Guru yang berada pada garis depan pada aspek pengajaran, pembinaan, pembimbingan, pengajaran, pelatih, penasehat, teladan, motivator, pembaharu, dan lain sebagainya adalah manusia pilihan yang terpilih untuk mengemban tugas mulia. Fenomena berbagai kasus oknum guru yang tidak harus dicontoh, yang tidak harus diteladani. Berbagai kasus guru terlambat datang dan pulang lebih awal bahkan tidak masuk ke sekolah masih sering ditemui. Guru mengajar tanpa persiapan mengajar, datang hanya memberi tugas dan tidak pernah dievaluasi. Guru datang tetapi tidak masuk kelas. Guru memukul muridnya. Guru melakukan asusila, judi, mabuk-mabukan dan lain sebagainya. Kualitas SDM guru menjadi tantangan pemerintah untuk meningkatkan kompetensi guru.

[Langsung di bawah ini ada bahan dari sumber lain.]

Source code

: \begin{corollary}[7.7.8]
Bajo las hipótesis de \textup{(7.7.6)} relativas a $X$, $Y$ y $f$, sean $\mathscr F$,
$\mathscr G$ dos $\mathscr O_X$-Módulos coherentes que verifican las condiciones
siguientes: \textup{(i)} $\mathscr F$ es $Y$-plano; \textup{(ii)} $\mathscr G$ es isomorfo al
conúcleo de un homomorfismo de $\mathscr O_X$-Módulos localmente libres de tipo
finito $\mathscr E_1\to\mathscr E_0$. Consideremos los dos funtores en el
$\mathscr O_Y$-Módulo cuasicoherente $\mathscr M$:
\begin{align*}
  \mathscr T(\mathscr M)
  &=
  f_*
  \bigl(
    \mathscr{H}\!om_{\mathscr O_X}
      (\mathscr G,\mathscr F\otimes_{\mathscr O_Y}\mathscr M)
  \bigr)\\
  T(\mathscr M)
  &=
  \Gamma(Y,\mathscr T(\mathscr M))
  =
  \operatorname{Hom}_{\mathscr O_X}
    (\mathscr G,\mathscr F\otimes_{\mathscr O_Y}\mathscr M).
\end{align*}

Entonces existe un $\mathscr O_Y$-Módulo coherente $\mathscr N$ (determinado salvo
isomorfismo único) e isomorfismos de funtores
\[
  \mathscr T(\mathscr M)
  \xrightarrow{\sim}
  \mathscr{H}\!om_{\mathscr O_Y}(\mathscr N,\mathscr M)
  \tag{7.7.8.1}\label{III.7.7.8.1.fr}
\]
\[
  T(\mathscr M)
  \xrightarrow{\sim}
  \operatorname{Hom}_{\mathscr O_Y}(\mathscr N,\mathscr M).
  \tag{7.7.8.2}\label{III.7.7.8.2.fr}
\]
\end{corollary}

Guru kadang kala berjalan di kegelapan. Berjalan tetapi sulit untuk menentukan benar salahnya jalan yang ditempuh. Guru mengajar tetapi tidak tahu kelemahan dan kekurangannya. Dari tahun ke tahun metode mengajar tidak berubah. Metode ceramah masih mendominasi. Padahal metode tersebut sudah mulai dikurangi. Guru saat ini lebih banyak menjadi fasilitator, menjembatasi kesulitan-kesulitan yang dialami para peserta didik. Guru mengajar dibantu dengan teknologi komputer dan LCD. Komputer dan LCD membuat kerja guru menjadi lebih ringan. Materi aliran-aliran seni rupa betapa sulitnya kalau guru menjelaskan tanpa ada gambar lukisan yang bisa diamati oleh peserta didik. Dengan teknologi gambar lukisan berbagai aliran bisa dilihat secara langsung. Gambar yang dilihat peserta didik dapat mewakili seribu kata dari seorang guru. Inilah pentingnya guru harus dapat menggunakan teknologi komputer dan LCD untuk membantu proses pembelajaran. Sehingga sarana prasarana sekolah harus mendukung guru yang ingin mengembangkan kompetensinya dalam teknologi.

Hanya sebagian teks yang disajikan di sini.